In the 35 years since, the ice has retreated by 40 percent. That’s an increase of more than 1 percent a year—two or three times faster than the global mean.
“It is so fast. It is faster than any other record of climate change we know,” said Bitz, an associate professor of atmospheric sciences at the University of Washington.
And when sea ice melts, it’s not just an indicator of a warming climate. Bitz says its loss also increases the warming because its surface is highly reflective.
“And when it starts to melt, it allows the ocean to absorb more sunlight, and it amplifies the warming that caused it to melt in the first place," Bitz said.

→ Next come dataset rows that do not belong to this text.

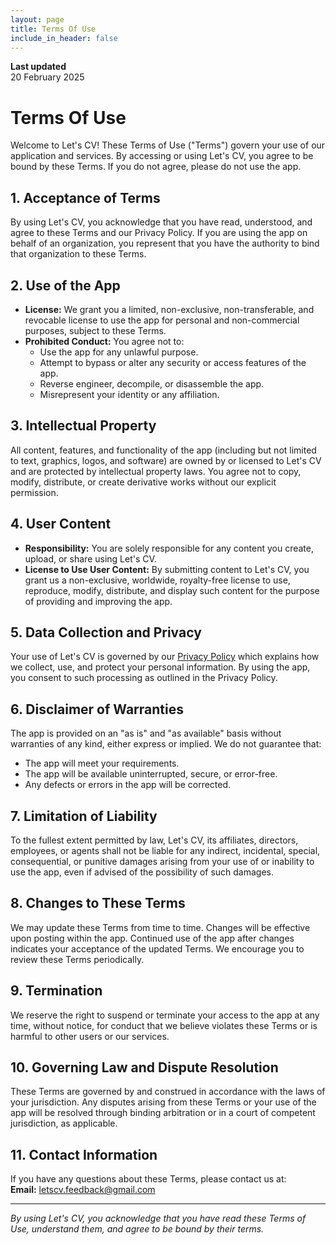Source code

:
 ```yaml
---
layout: page
title: Terms Of Use
include_in_header: false
---
```



**Last updated**  
20 February 2025

# Terms Of Use

Welcome to Let's CV! These Terms of Use ("Terms") govern your use of our application and services. By accessing or using Let's CV, you agree to be bound by these Terms. If you do not agree, please do not use the app.

## 1. Acceptance of Terms
By using Let's CV, you acknowledge that you have read, understood, and agree to these Terms and our Privacy Policy. If you are using the app on behalf of an organization, you represent that you have the authority to bind that organization to these Terms.

## 2. Use of the App
- **License:** We grant you a limited, non-exclusive, non-transferable, and revocable license to use the app for personal and non-commercial purposes, subject to these Terms.
- **Prohibited Conduct:** You agree not to:
  - Use the app for any unlawful purpose.
  - Attempt to bypass or alter any security or access features of the app.
  - Reverse engineer, decompile, or disassemble the app.
  - Misrepresent your identity or any affiliation.

## 3. Intellectual Property
All content, features, and functionality of the app (including but not limited to text, graphics, logos, and software) are owned by or licensed to Let's CV and are protected by intellectual property laws. You agree not to copy, modify, distribute, or create derivative works without our explicit permission.

## 4. User Content
- **Responsibility:** You are solely responsible for any content you create, upload, or share using Let's CV.
- **License to Use User Content:** By submitting content to Let's CV, you grant us a non-exclusive, worldwide, royalty-free license to use, reproduce, modify, distribute, and display such content for the purpose of providing and improving the app.

## 5. Data Collection and Privacy
Your use of Let's CV is governed by our [Privacy Policy](./privacypolicy.md) which explains how we collect, use, and protect your personal information. By using the app, you consent to such processing as outlined in the Privacy Policy.

## 6. Disclaimer of Warranties
The app is provided on an "as is" and "as available" basis without warranties of any kind, either express or implied. We do not guarantee that:
- The app will meet your requirements.
- The app will be available uninterrupted, secure, or error-free.
- Any defects or errors in the app will be corrected.

## 7. Limitation of Liability
To the fullest extent permitted by law, Let's CV, its affiliates, directors, employees, or agents shall not be liable for any indirect, incidental, special, consequential, or punitive damages arising from your use of or inability to use the app, even if advised of the possibility of such damages.

## 8. Changes to These Terms
We may update these Terms from time to time. Changes will be effective upon posting within the app. Continued use of the app after changes indicates your acceptance of the updated Terms. We encourage you to review these Terms periodically.

## 9. Termination
We reserve the right to suspend or terminate your access to the app at any time, without notice, for conduct that we believe violates these Terms or is harmful to other users or our services.

## 10. Governing Law and Dispute Resolution
These Terms are governed by and construed in accordance with the laws of your jurisdiction. Any disputes arising from these Terms or your use of the app will be resolved through binding arbitration or in a court of competent jurisdiction, as applicable.

## 11. Contact Information
If you have any questions about these Terms, please contact us at:  
**Email:** letscv.feedback@gmail.com

---

*By using Let's CV, you acknowledge that you have read these Terms of Use, understand them, and agree to be bound by their terms.*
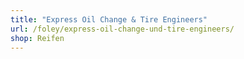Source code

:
 ```yaml
---
title: "Express Oil Change & Tire Engineers"
url: /foley/express-oil-change-und-tire-engineers/
shop: Reifen
---
```

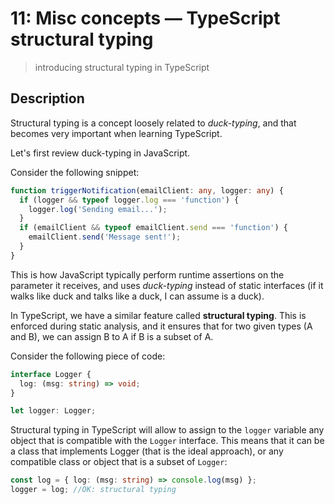# 11: Misc concepts &mdash; TypeScript structural typing
> introducing structural typing in TypeScript

## Description

Structural typing is a concept loosely related to *duck-typing*, and that becomes very important when learning TypeScript.

Let's first review duck-typing in JavaScript.

Consider the following snippet:

```typescript
function triggerNotification(emailClient: any, logger: any) {
  if (logger && typeof logger.log === 'function') {
    logger.log('Sending email...');
  }
  if (emailClient && typeof emailClient.send === 'function') {
    emailClient.send('Message sent!');
  }
}
```

This is how JavaScript typically perform runtime assertions on the parameter it receives, and uses *duck-typing* instead of static interfaces (if it walks like duck and talks like a duck, I can assume is a duck).

In TypeScript, we have a similar feature called **structural typing**. This is enforced during static analysis, and it ensures that for two given types (A and B), we can assign B to A if B is a subset of A.

Consider the following piece of code:

```typescript
interface Logger {
  log: (msg: string) => void;
}

let logger: Logger;
```

Structural typing in TypeScript will allow to assign to the `logger` variable any object that is compatible with the `Logger` interface. This means that it can be a class that implements Logger (that is the ideal approach), or any compatible class or object that is a subset of `Logger`:

```typescript
const log = { log: (msg: string) => console.log(msg) };
logger = log; //OK: structural typing
```
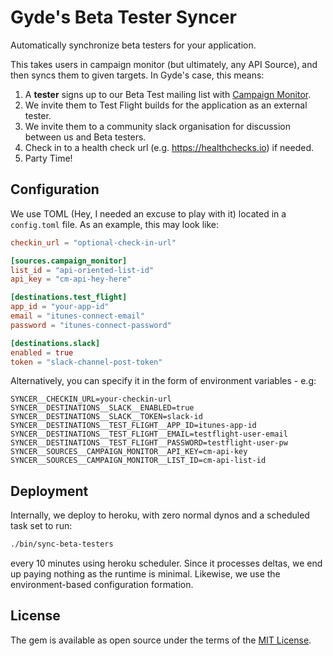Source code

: # Gyde's Beta Tester Syncer

Automatically synchronize beta testers for your application.

This takes users in campaign monitor (but ultimately, any API Source), and then syncs them to given targets. In Gyde's case,
this means:

1. A **tester** signs up to our Beta Test mailing list with [Campaign Monitor](https://www.campaignmonitor.com/).
2. We invite them to Test Flight builds for the application as an external tester.
3. We invite them to a community slack organisation for discussion between us and Beta testers.
4. Check in to a health check url (e.g. https://healthchecks.io) if needed.
5. Party Time!

## Configuration

We use TOML (Hey, I needed an excuse to play with it) located in a `config.toml` file. As an example, this may look like:

```toml
checkin_url = "optional-check-in-url"

[sources.campaign_monitor]
list_id = "api-oriented-list-id"
api_key = "cm-api-hey-here"

[destinations.test_flight]
app_id = "your-app-id"
email = "itunes-connect-email"
password = "itunes-connect-password"

[destinations.slack]
enabled = true
token = "slack-channel-post-token"
```

Alternatively, you can specify it in the form of environment variables - e.g:

```
SYNCER__CHECKIN_URL=your-checkin-url
SYNCER__DESTINATIONS__SLACK__ENABLED=true
SYNCER__DESTINATIONS__SLACK__TOKEN=slack-id
SYNCER__DESTINATIONS__TEST_FLIGHT__APP_ID=itunes-app-id
SYNCER__DESTINATIONS__TEST_FLIGHT__EMAIL=testflight-user-email
SYNCER__DESTINATIONS__TEST_FLIGHT__PASSWORD=testflight-user-pw
SYNCER__SOURCES__CAMPAIGN_MONITOR__API_KEY=cm-api-key
SYNCER__SOURCES__CAMPAIGN_MONITOR__LIST_ID=cm-api-list-id
```

## Deployment

Internally, we deploy to heroku, with zero normal dynos and a scheduled task set to run:

```bash
./bin/sync-beta-testers
```

every 10 minutes using heroku scheduler. Since it processes deltas, we end up paying nothing as the runtime is minimal. Likewise, we use the
environment-based configuration formation.


## License

The gem is available as open source under the terms of the [MIT License](http://opensource.org/licenses/MIT).

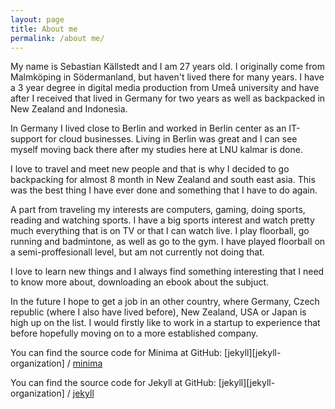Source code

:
 ```yaml
---
layout: page
title: About me
permalink: /about me/
---
```


My name is Sebastian Källstedt and I am 27 years old. I originally come from Malmköping in Södermanland,
but haven't lived there for many years. I have a 3 year degree in digital media production from Umeå university 
and have after I received that lived in Germany for two years as well as backpacked in New Zealand and Indonesia.

In Germany I lived close to Berlin and worked in Berlin center as an IT-support for cloud businesses. Living in Berlin
was great and I can see myself moving back there after my studies here at LNU kalmar is done.

I love to travel and meet new people and that is why I decided to go backpacking for almost 8 month in New Zealand
and south east asia. This was the best thing I have ever done and something that I have to do again.

A part from traveling my interests are computers, gaming, doing sports, reading and watching sports.
I have a big sports interest and watch pretty much everything that is on TV or that I can watch live.
I play floorball, go running and badmintone, as well as go to the gym. I have played floorball on a semi-proffesionall 
level, but am not currently not doing that. 

I love to learn new things and I always find something interesting that I need to know more about, downloading an ebook
about the subjuct. 

In the future I hope to get a job in an other country, where Germany, Czech republic (where I also have lived before), New Zealand,
USA or Japan is high up on the list. I would firstly like to work in a startup to experience that before hopefully moving on 
to a more established company. 

You can find the source code for Minima at GitHub:
[jekyll][jekyll-organization] /
[minima](https://github.com/jekyll/minima)

You can find the source code for Jekyll at GitHub:
[jekyll][jekyll-organization] /
[jekyll](https://github.com/jekyll/jekyll)

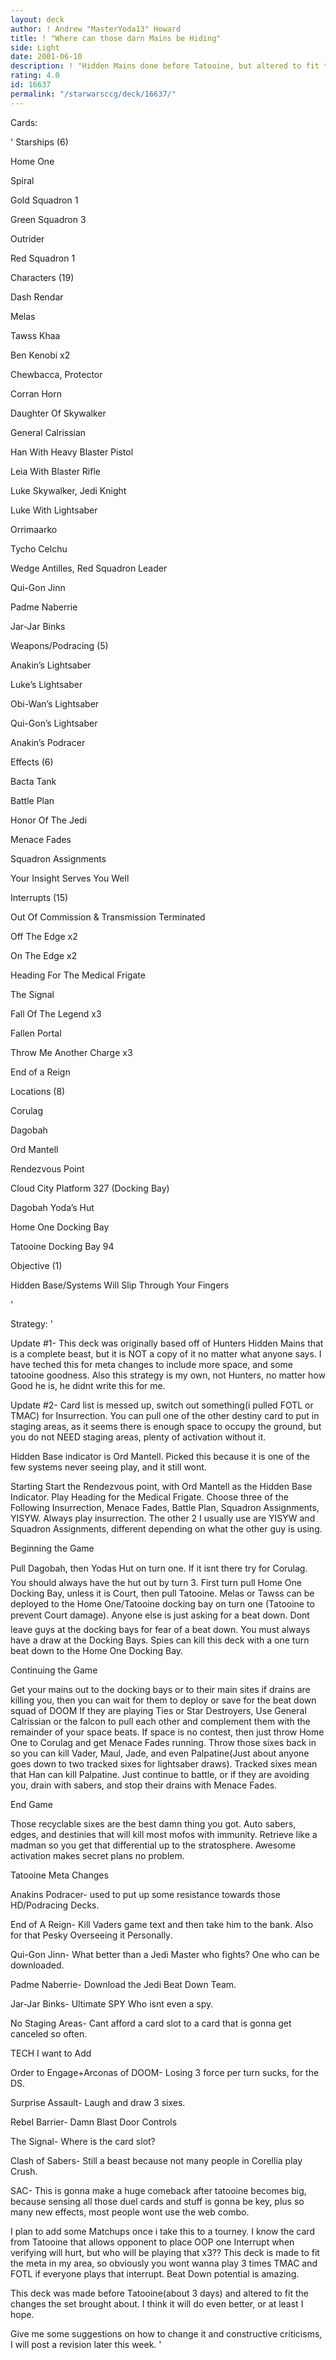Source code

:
 ```yaml
---
layout: deck
author: ! Andrew "MasterYoda13" Howard
title: ! "Where can those darn Mains be Hiding"
side: Light
date: 2001-06-10
description: ! "Hidden Mains done before Tatooine, but altered to fit the Tatooine Meta in Corellia Region (If i even knew what that Meta was???)."
rating: 4.0
id: 16637
permalink: "/starwarsccg/deck/16637/"
---
```

Cards: 

' 
Starships (6)

Home One 

Spiral 

Gold Squadron 1 

Green Squadron 3 

Outrider 

Red Squadron 1 


Characters (19)

Dash Rendar 

Melas 

Tawss Khaa 

Ben Kenobi  x2

Chewbacca, Protector 

Corran Horn 

Daughter Of Skywalker 

General Calrissian 

Han With Heavy Blaster Pistol 

Leia With Blaster Rifle 

Luke Skywalker, Jedi Knight 

Luke With Lightsaber 

Orrimaarko 

Tycho Celchu 

Wedge Antilles, Red Squadron Leader

Qui-Gon Jinn

Padme Naberrie 

Jar-Jar Binks


Weapons/Podracing (5)

Anakin’s Lightsaber 

Luke’s Lightsaber 

Obi-Wan’s Lightsaber

Qui-Gon’s Lightsaber

Anakin’s Podracer


Effects (6)

Bacta Tank 

Battle Plan 

Honor Of The Jedi 

Menace Fades 

Squadron Assignments 

Your Insight Serves You Well 


Interrupts (15)

Out Of Commission & Transmission Terminated 

Off The Edge  x2

On The Edge  x2

Heading For The Medical Frigate 

The Signal 

Fall Of The Legend  x3

Fallen Portal 

Throw Me Another Charge  x3

End of a Reign


Locations (8)

Corulag 

Dagobah 

Ord Mantell 

Rendezvous Point 

Cloud City Platform 327 (Docking Bay) 

Dagobah Yoda’s Hut 

Home One Docking Bay 

Tatooine Docking Bay 94 


Objective (1)

Hidden Base/Systems Will Slip Through Your Fingers 

'

Strategy: '

Update #1- This deck was originally based off of Hunters Hidden Mains that is a complete beast, but it is NOT a copy of it no matter what anyone says. I have teched this for meta changes to include more space, and some tatooine goodness. Also this strategy is my own, not Hunters, no matter how Good he is, he didnt write this for me.


Update #2- Card list is messed up, switch out something(i pulled FOTL or TMAC) for Insurrection. You can pull one of the other destiny card to put in staging areas, as it seems there is enough space to occupy the ground, but you do not NEED staging areas, plenty of activation without it.


Hidden Base indicator is Ord Mantell. Picked this because it is one of the few systems never seeing play, and it still wont.


Starting Start the Rendezvous point, with Ord Mantell as the Hidden Base Indicator. Play Heading for the Medical Frigate. Choose three of the Following Insurrection, Menace Fades, Battle Plan, Squadron Assignments, YISYW. Always play insurrection. The other 2 I usually use are YISYW and Squadron Assignments, different depending on what the other guy is using.


Beginning the Game

Pull Dagobah, then Yodas Hut on turn one. If it isnt there try for Corulag. You should always have the hut out by turn 3. First turn pull Home One Docking Bay, unless it is Court, then pull Tatooine. Melas or Tawss can be deployed to the Home One/Tatooine docking bay on turn one (Tatooine to prevent Court damage). Anyone else is just asking for a beat down. Dont leave guys at the docking bays for fear of a beat down. You must always have a draw at the Docking Bays. Spies can kill this deck with a one turn beat down to the Home One Docking Bay.


Continuing the Game

Get your mains out to the docking bays or to their main sites if drains are killing you, then you can wait for them to deploy or save for the beat down squad of DOOM If they are playing Ties or Star Destroyers, Use General Calrissian or the falcon to pull each other and complement them with the remainder of your space beats. If space is no contest, then just throw Home One to Corulag and get Menace Fades running. Throw those sixes back in so you can kill Vader, Maul, Jade, and even Palpatine(Just about anyone goes down to two tracked sixes for lightsaber draws). Tracked sixes mean that Han can kill Palpatine. Just continue to battle, or if they are avoiding you, drain with sabers, and stop their drains with Menace Fades.


End Game

Those recyclable sixes are the best damn thing you got. Auto sabers, edges, and destinies that will kill most mofos with immunity. Retrieve like a madman so you get that differential up to the stratosphere. Awesome activation makes secret plans no problem.


Tatooine Meta Changes 

Anakins Podracer- used to put up some resistance towards those HD/Podracing Decks.


End of A Reign- Kill Vaders game text and then take him to the bank. Also for that Pesky Overseeing it Personally.


Qui-Gon Jinn- What better than a Jedi Master who fights? One who can be downloaded.


Padme Naberrie- Download the Jedi Beat Down Team.


Jar-Jar Binks- Ultimate SPY Who isnt even a spy.


No Staging Areas- Cant afford a card slot to a card that is gonna get canceled so often.


TECH I want to Add

Order to Engage+Arconas of DOOM- Losing 3 force per turn sucks, for the DS.


Surprise Assault- Laugh and draw 3 sixes.


Rebel Barrier- Damn Blast Door Controls


The Signal- Where is the card slot?


Clash of Sabers- Still a beast because not many people in Corellia play Crush.


SAC- This is gonna make a huge comeback after tatooine becomes big, because sensing all those duel cards and stuff is gonna be key, plus so many new effects, most people wont use the web combo.


I plan to add some Matchups once i take this to a tourney. I know the card from Tatooine that allows opponent to place OOP one Interrupt when verifying will hurt, but who will be playing that x3?? This deck is made to fit the meta in my area, so obviously you wont wanna play 3 times TMAC and FOTL if everyone plays that interrupt. Beat Down potential is amazing.


This deck was made before Tatooine(about 3 days) and altered to fit the changes the set brought about. I think it will do even better, or at least I hope.


Give me some suggestions on how to change it and constructive criticisms, I will post a revision later this week.    '
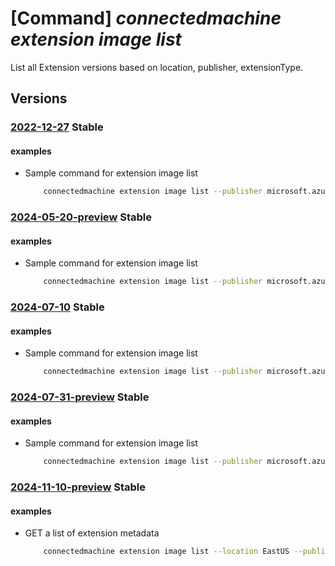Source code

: # [Command] _connectedmachine extension image list_

List all Extension versions based on location, publisher, extensionType.

## Versions

### [2022-12-27](/Resources/mgmt-plane/L3N1YnNjcmlwdGlvbnMve30vcHJvdmlkZXJzL21pY3Jvc29mdC5oeWJyaWRjb21wdXRlL2xvY2F0aW9ucy97fS9wdWJsaXNoZXJzL3t9L2V4dGVuc2lvbnR5cGVzL3t9L3ZlcnNpb25z/2022-12-27.xml) **Stable**

<!-- mgmt-plane /subscriptions/{}/providers/microsoft.hybridcompute/locations/{}/publishers/{}/extensiontypes/{}/versions 2022-12-27 -->

#### examples

- Sample command for extension image list
    ```bash
        connectedmachine extension image list --publisher microsoft.azure.monitor --extension-type azuremonitorlinuxagent --location eastus
    ```

### [2024-05-20-preview](/Resources/mgmt-plane/L3N1YnNjcmlwdGlvbnMve30vcHJvdmlkZXJzL21pY3Jvc29mdC5oeWJyaWRjb21wdXRlL2xvY2F0aW9ucy97fS9wdWJsaXNoZXJzL3t9L2V4dGVuc2lvbnR5cGVzL3t9L3ZlcnNpb25z/2024-05-20-preview.xml) **Stable**

<!-- mgmt-plane /subscriptions/{}/providers/microsoft.hybridcompute/locations/{}/publishers/{}/extensiontypes/{}/versions 2024-05-20-preview -->

#### examples

- Sample command for extension image list
    ```bash
        connectedmachine extension image list --publisher microsoft.azure.monitor --extension-type azuremonitorlinuxagent --location eastus
    ```

### [2024-07-10](/Resources/mgmt-plane/L3N1YnNjcmlwdGlvbnMve30vcHJvdmlkZXJzL21pY3Jvc29mdC5oeWJyaWRjb21wdXRlL2xvY2F0aW9ucy97fS9wdWJsaXNoZXJzL3t9L2V4dGVuc2lvbnR5cGVzL3t9L3ZlcnNpb25z/2024-07-10.xml) **Stable**

<!-- mgmt-plane /subscriptions/{}/providers/microsoft.hybridcompute/locations/{}/publishers/{}/extensiontypes/{}/versions 2024-07-10 -->

#### examples

- Sample command for extension image list
    ```bash
        connectedmachine extension image list --publisher microsoft.azure.monitor --extension-type azuremonitorlinuxagent --location eastus
    ```

### [2024-07-31-preview](/Resources/mgmt-plane/L3N1YnNjcmlwdGlvbnMve30vcHJvdmlkZXJzL21pY3Jvc29mdC5oeWJyaWRjb21wdXRlL2xvY2F0aW9ucy97fS9wdWJsaXNoZXJzL3t9L2V4dGVuc2lvbnR5cGVzL3t9L3ZlcnNpb25z/2024-07-31-preview.xml) **Stable**

<!-- mgmt-plane /subscriptions/{}/providers/microsoft.hybridcompute/locations/{}/publishers/{}/extensiontypes/{}/versions 2024-07-31-preview -->

#### examples

- Sample command for extension image list
    ```bash
        connectedmachine extension image list --publisher microsoft.azure.monitor --extension-type azuremonitorlinuxagent --location eastus
    ```

### [2024-11-10-preview](/Resources/mgmt-plane/L3Byb3ZpZGVycy9taWNyb3NvZnQuaHlicmlkY29tcHV0ZS9sb2NhdGlvbnMve30vcHVibGlzaGVycy97fS9leHRlbnNpb250eXBlcy97fS92ZXJzaW9ucw==/2024-11-10-preview.xml) **Stable**

<!-- mgmt-plane /providers/microsoft.hybridcompute/locations/{}/publishers/{}/extensiontypes/{}/versions 2024-11-10-preview -->

#### examples

- GET a list of extension metadata
    ```bash
        connectedmachine extension image list --location EastUS --publisher microsoft.azure.monitor --extension-type azuremonitorlinuxagent
    ```
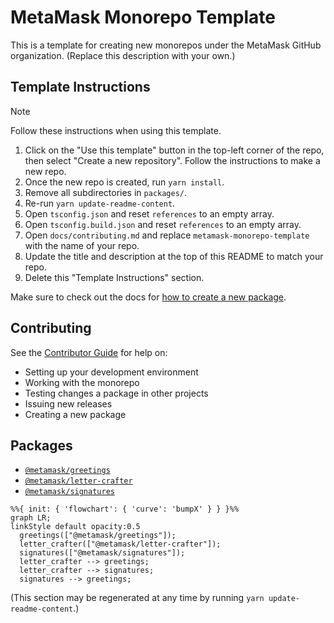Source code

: # MetaMask Monorepo Template

This is a template for creating new monorepos under the MetaMask GitHub organization. (Replace this description with your own.)

## Template Instructions

> [!note]
> Follow these instructions when using this template.

1. Click on the "Use this template" button in the top-left corner of the repo, then select "Create a new repository". Follow the instructions to make a new repo.
2. Once the new repo is created, run `yarn install`.
3. Remove all subdirectories in `packages/`.
4. Re-run `yarn update-readme-content`.
5. Open `tsconfig.json` and reset `references` to an empty array.
6. Open `tsconfig.build.json` and reset `references` to an empty array.
7. Open `docs/contributing.md` and replace `metamask-monorepo-template` with the name of your repo.
8. Update the title and description at the top of this README to match your repo.
9. Delete this "Template Instructions" section.

Make sure to check out the docs for [how to create a new package](./docs/adding-new-packages-to-the-monorepo).

## Contributing

See the [Contributor Guide](./docs/contributing.md) for help on:

- Setting up your development environment
- Working with the monorepo
- Testing changes a package in other projects
- Issuing new releases
- Creating a new package

## Packages

<!-- start package list -->

- [`@metamask/greetings`](packages/greetings)
- [`@metamask/letter-crafter`](packages/letter-crafter)
- [`@metamask/signatures`](packages/signatures)

<!-- end package list -->

<!-- start dependency graph -->

```mermaid
%%{ init: { 'flowchart': { 'curve': 'bumpX' } } }%%
graph LR;
linkStyle default opacity:0.5
  greetings(["@metamask/greetings"]);
  letter_crafter(["@metamask/letter-crafter"]);
  signatures(["@metamask/signatures"]);
  letter_crafter --> greetings;
  letter_crafter --> signatures;
  signatures --> greetings;
```

<!-- end dependency graph -->

(This section may be regenerated at any time by running `yarn update-readme-content`.)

Beyond those reflective qualities, which reduce the warming effects of greenhouse gases, Bitz says sea ice provides unique habitat for algae that appear in more concentrated forms and with more fat content in the ice. The loss of those ice-bound algae affects marine predators all the way up the food chain, from krill and fish to seals, walruses and polar bears.
In turn, the Arctic is becoming more accessible to people, who put additional pressure on the natural ecosystems.
The scientists say more regulation is needed to minimize human contributions to sea ice loss.